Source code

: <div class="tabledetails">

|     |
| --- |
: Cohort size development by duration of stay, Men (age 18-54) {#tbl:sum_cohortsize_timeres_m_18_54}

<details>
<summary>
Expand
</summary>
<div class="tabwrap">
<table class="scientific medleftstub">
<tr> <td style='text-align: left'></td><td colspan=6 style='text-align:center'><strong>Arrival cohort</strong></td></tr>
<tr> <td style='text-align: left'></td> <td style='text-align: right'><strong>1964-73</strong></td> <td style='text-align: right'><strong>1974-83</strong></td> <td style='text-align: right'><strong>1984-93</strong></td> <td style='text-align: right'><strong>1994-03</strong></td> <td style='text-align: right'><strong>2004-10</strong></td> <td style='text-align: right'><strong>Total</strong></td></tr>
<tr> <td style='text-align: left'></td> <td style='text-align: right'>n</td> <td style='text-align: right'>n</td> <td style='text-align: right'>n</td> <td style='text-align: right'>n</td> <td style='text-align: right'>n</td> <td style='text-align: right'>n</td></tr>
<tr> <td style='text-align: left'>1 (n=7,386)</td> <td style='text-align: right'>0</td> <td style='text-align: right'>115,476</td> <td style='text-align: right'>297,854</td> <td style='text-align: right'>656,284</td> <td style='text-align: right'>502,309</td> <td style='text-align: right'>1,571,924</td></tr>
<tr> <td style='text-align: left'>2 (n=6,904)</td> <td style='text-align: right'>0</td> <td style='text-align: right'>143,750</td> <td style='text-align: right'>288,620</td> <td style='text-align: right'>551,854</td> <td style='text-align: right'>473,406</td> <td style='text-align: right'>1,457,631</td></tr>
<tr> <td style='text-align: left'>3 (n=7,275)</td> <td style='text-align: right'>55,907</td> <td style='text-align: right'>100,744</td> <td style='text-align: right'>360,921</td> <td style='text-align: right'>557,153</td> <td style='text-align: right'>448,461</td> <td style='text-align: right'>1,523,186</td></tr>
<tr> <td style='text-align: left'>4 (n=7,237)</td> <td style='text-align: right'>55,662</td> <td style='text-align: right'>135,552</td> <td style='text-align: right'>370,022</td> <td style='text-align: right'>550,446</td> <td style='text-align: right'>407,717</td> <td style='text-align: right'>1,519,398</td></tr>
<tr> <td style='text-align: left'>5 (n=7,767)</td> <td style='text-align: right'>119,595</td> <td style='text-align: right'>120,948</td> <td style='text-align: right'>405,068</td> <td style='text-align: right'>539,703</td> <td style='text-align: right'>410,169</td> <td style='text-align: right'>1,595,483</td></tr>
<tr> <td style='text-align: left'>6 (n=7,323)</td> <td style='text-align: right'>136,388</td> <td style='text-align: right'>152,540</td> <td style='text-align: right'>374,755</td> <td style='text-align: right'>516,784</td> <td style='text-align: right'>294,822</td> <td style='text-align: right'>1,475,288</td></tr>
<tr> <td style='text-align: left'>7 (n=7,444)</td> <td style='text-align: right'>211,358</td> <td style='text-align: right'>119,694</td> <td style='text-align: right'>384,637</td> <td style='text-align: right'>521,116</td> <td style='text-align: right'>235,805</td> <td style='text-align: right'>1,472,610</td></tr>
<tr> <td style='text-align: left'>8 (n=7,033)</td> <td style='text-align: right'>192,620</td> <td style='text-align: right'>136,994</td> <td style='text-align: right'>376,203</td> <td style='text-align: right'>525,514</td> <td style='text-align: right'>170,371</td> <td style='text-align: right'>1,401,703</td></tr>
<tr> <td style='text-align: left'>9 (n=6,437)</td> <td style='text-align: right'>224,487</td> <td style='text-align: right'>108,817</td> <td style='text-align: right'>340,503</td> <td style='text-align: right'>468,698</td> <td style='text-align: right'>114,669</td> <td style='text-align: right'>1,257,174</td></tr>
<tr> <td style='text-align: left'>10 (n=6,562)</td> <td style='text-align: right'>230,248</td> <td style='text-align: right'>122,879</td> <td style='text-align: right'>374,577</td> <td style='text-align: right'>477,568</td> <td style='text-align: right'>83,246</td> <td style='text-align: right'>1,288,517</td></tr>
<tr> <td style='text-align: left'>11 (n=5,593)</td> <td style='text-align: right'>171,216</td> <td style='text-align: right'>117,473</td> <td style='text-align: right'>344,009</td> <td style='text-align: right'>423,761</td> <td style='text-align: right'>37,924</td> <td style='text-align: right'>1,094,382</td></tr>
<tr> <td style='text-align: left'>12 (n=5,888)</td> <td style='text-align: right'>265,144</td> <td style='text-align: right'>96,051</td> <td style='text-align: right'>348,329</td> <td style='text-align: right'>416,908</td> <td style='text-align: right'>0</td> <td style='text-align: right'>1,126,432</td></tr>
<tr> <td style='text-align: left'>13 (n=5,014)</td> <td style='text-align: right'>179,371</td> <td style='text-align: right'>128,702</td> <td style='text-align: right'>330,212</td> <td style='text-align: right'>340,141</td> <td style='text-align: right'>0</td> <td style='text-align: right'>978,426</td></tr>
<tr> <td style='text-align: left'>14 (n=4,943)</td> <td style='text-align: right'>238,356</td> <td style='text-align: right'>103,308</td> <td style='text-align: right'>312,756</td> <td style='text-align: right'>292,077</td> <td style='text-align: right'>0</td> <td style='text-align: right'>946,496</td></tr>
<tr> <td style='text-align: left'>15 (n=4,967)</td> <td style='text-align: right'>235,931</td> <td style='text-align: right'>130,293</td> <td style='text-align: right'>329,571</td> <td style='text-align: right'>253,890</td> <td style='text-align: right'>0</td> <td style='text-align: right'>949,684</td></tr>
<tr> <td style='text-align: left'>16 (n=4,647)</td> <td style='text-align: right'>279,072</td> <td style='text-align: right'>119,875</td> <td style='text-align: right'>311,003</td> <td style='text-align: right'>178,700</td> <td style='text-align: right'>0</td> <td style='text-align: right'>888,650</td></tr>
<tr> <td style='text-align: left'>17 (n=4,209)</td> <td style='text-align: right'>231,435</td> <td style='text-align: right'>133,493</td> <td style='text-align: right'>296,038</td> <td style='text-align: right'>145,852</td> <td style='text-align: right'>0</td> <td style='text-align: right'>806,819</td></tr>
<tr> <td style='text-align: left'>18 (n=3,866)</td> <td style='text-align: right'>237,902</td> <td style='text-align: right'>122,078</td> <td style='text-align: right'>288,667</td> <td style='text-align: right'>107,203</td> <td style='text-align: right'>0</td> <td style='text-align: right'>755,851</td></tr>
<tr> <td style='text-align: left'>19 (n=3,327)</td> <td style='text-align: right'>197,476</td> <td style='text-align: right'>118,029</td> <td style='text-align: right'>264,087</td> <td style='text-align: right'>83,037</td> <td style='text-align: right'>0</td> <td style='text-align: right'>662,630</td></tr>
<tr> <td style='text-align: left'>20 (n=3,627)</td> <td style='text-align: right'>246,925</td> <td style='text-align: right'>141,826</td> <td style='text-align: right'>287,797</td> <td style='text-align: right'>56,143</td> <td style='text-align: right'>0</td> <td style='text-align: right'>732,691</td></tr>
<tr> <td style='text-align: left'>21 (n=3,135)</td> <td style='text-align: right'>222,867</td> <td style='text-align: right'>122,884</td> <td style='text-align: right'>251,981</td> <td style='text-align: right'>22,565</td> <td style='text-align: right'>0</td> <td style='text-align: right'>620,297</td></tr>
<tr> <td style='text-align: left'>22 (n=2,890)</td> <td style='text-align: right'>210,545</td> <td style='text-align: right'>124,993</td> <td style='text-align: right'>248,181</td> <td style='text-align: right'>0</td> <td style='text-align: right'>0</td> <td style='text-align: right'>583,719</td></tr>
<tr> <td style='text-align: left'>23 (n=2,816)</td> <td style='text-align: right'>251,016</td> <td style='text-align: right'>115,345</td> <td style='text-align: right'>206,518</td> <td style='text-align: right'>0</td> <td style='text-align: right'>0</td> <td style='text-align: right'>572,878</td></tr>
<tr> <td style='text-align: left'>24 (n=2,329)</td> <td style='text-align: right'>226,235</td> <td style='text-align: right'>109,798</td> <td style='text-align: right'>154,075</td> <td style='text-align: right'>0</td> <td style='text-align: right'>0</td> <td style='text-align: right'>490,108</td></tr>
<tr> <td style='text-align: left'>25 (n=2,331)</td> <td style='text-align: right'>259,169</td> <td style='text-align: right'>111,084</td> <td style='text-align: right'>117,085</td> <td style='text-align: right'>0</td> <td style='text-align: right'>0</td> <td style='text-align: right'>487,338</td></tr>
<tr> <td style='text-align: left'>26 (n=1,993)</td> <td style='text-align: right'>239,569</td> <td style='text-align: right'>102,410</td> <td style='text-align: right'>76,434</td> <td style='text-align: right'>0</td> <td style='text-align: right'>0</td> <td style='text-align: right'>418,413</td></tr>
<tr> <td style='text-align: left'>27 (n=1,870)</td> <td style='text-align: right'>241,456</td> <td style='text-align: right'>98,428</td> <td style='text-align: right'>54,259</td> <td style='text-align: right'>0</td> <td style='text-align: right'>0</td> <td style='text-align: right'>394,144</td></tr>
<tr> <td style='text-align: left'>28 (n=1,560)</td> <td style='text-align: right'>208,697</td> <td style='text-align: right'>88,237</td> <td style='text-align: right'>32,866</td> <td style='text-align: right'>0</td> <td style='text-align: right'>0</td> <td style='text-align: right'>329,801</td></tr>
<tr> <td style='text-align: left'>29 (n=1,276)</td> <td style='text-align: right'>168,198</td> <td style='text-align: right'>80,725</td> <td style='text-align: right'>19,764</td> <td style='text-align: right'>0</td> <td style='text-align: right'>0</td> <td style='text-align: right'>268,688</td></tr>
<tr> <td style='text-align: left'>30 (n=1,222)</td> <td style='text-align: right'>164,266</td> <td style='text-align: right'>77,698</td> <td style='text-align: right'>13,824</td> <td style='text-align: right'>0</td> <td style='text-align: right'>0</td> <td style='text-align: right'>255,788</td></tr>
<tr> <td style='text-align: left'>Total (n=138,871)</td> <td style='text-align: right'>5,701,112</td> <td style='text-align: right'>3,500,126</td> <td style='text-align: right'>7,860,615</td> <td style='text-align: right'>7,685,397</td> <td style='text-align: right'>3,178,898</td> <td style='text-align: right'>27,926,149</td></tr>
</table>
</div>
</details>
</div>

● **REQUIRED WORK**
For this exercise, please copy exactly the lines of the material above from its first line through the line where "<td style='text-align: right'><strong>Total</strong></td></tr>" appears.

● **EXERCISE RESULT**
Source code

: <div class="tabledetails">

|     |
| --- |
: Cohort size development by duration of stay, Men (age 18-54) {#tbl:sum_cohortsize_timeres_m_18_54}

<details>
<summary>
Expand
</summary>
<div class="tabwrap">
<table class="scientific medleftstub">
<tr> <td style='text-align: left'></td><td colspan=6 style='text-align:center'><strong>Arrival cohort</strong></td></tr>
<tr> <td style='text-align: left'></td> <td style='text-align: right'><strong>1964-73</strong></td> <td style='text-align: right'><strong>1974-83</strong></td> <td style='text-align: right'><strong>1984-93</strong></td> <td style='text-align: right'><strong>1994-03</strong></td> <td style='text-align: right'><strong>2004-10</strong></td> <td style='text-align: right'><strong>Total</strong></td></tr>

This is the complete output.